-- Opening Marker --
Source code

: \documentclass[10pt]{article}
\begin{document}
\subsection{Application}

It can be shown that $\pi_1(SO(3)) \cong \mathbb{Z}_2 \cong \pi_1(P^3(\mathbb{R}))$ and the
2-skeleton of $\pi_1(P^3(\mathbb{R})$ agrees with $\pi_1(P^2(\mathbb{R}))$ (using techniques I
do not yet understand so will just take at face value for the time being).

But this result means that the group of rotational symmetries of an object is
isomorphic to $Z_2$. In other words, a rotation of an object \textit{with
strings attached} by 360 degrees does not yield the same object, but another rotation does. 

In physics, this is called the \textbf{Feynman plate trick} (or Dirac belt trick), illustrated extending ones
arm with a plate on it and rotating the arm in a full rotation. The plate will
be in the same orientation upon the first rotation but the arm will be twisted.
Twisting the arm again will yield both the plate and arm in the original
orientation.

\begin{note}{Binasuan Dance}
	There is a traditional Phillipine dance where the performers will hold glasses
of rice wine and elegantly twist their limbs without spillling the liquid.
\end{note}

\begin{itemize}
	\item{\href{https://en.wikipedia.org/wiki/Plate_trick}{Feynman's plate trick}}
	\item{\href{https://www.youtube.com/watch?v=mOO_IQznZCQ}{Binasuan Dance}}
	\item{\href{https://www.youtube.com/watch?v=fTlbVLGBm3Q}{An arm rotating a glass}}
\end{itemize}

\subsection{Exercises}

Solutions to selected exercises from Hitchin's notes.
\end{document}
-- Closing Marker --
▶ [Work to complete]
Output the complete data verbatim.

▶ [Task result]
Source code

: \documentclass[10pt]{article}
\begin{document}
\subsection{Application}

It can be shown that $\pi_1(SO(3)) \cong \mathbb{Z}_2 \cong \pi_1(P^3(\mathbb{R}))$ and the
2-skeleton of $\pi_1(P^3(\mathbb{R})$ agrees with $\pi_1(P^2(\mathbb{R}))$ (using techniques I
do not yet understand so will just take at face value for the time being).

But this result means that the group of rotational symmetries of an object is
isomorphic to $Z_2$. In other words, a rotation of an object \textit{with
strings attached} by 360 degrees does not yield the same object, but another rotation does. 

In physics, this is called the \textbf{Feynman plate trick} (or Dirac belt trick), illustrated extending ones
arm with a plate on it and rotating the arm in a full rotation. The plate will
be in the same orientation upon the first rotation but the arm will be twisted.
Twisting the arm again will yield both the plate and arm in the original
orientation.

\begin{note}{Binasuan Dance}
	There is a traditional Phillipine dance where the performers will hold glasses
of rice wine and elegantly twist their limbs without spillling the liquid.
\end{note}

\begin{itemize}
	\item{\href{https://en.wikipedia.org/wiki/Plate_trick}{Feynman's plate trick}}
	\item{\href{https://www.youtube.com/watch?v=mOO_IQznZCQ}{Binasuan Dance}}
	\item{\href{https://www.youtube.com/watch?v=fTlbVLGBm3Q}{An arm rotating a glass}}
\end{itemize}

\subsection{Exercises}

Solutions to selected exercises from Hitchin's notes.
\end{document}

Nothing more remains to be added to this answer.